In the light of the above statement, suggest any two traditional methods for replacement of the chemical pesticides.

(B) ‘In recent times the Indian Economy has experienced the problem of Casualisation of the workforce. This problem has only been aggravated by the outbreak of COVID-19.’

Do you agree with the given statement? Discuss any two disadvantages of casualisation of the workforce in the light of the above statement. (5)
Answer:
(A) The traditional practices can help in controlling contamination without the use of chemical fertilizers, as follows:

1. Neem trees and its by products are a natural pest-controller, which has been used since ages in India. Recently, the government promoted the sale Neem coated urea as a measure of natural pest control.
2. Large variety of birds should be allowed to dwell around the agricultural areas, they can clear large varieties of pests including insects

Explanation: Traditional methods for replacement of the chemical pesticides are:
(i) Neem: Neem is a naturally occurring pesticide that comes from the seeds of the neem tree. Neem seeds and leaves contain many compounds which are useful for pest control. Neem repels or reduces the feeding of many species of pest insects as well as some nematodes.
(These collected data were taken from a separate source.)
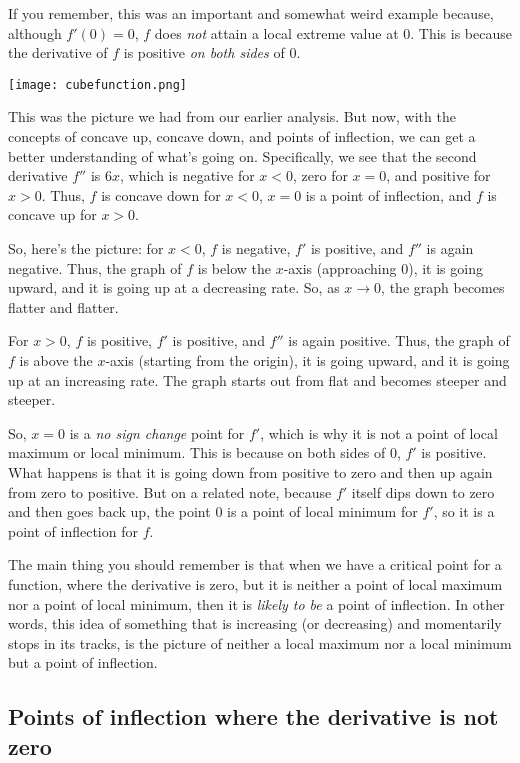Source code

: \documentclass[10pt]{amsart}
\begin{document}
If you remember, this was an important and somewhat weird example
because, although $f'(0) = 0$, $f$ does {\em not} attain a local
extreme value at $0$. This is because the derivative of $f$ is
positive {\em on both sides} of $0$.

\texttt{[image: cubefunction.png]}

This was the picture we had from our earlier analysis. But now, with
the concepts of concave up, concave down, and points of inflection, we
can get a better understanding of what's going on. Specifically, we
see that the second derivative $f''$ is $6x$, which is negative for $x
< 0$, zero for $x = 0$, and positive for $x > 0$. Thus, $f$ is concave
down for $x < 0$, $x = 0$ is a point of inflection, and $f$ is concave
up for $x > 0$.

So, here's the picture: for $x < 0$, $f$ is negative, $f'$ is
positive, and $f''$ is again negative. Thus, the graph of $f$ is below
the $x$-axis (approaching $0$), it is going upward, and it is going up
at a decreasing rate. So, as $x \to 0$, the graph becomes flatter and
flatter.

For $x > 0$, $f$ is positive, $f'$ is positive, and $f''$ is again
positive. Thus, the graph of $f$ is above the $x$-axis (starting from
the origin), it is going upward, and it is going up at an increasing
rate. The graph starts out from flat and becomes steeper and steeper.

So, $x = 0$ is a {\em no sign change} point for $f'$, which is why it
is not a point of local maximum or local minimum. This is because on
both sides of $0$, $f'$ is positive. What happens is that it is going
down from positive to zero and then up again from zero to
positive. But on a related note, because $f'$ itself dips down to zero
and then goes back up, the point $0$ is a point of local minimum for
$f'$, so it is a point of inflection for $f$.

The main thing you should remember is that when we have a critical
point for a function, where the derivative is zero, but it is neither
a point of local maximum nor a point of local minimum, then it is {\em
likely to be} a point of inflection. In other words, this idea of
something that is increasing (or decreasing) and momentarily stops in
its tracks, is the picture of neither a local maximum nor a local
minimum but a point of inflection.

\subsection{Points of inflection where the derivative is not zero}
\end{document}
(ii) Animals and Birds: Animals and birds are also one of the traditional methods of pest control. For example, snakes are one of the prime group of animals which prey upon rats, mice and various other pests. Similarly, large varieties of birds, for example, owls and peacocks, prey upon vermin and pests. If these are allowed to dwell around the agricultural areas, they can clear large varieties of pests including insects. Lizards are also important in this regard.

(B) The given statement is quite appropriate with reference to the ‘casualisation of labour’ in India.

(i) For casual workers, the rights of the labour are not properly protected by labour laws. Particularly, during pandemic times, as demand for goods and services fell the casual workers were left jobless, without any compensation or support.

(ii) During the COVID-19 lockdown millions of casual workers lost their jobs, raising the question of their survival. Also, additional health expenditure added to their troubles. Had such workers been working under the formal sector, it would have given them some respite in their difficult times.

Explanation:
It is true that in recent times the Indian Economy has experienced the problem of Casualisation of the workforce. This problem has only been aggravated by the outbreak of COVID-19. India lacks of opportunities in the organised sector, thus people start working as casual workers. The coronavirus pandemic comes as huge shock to the labour market in India.

Disadvantages to casual workers during Covid-19:

• The Indian labor market is largely informal, lacks a social security net, which increases labor vulnerability and distress during lockdowns.
• Thousands of casual workers and self-employed in cities like Mumbai and Pune have left for their native places in the last few months after the Covid-19 outbreak.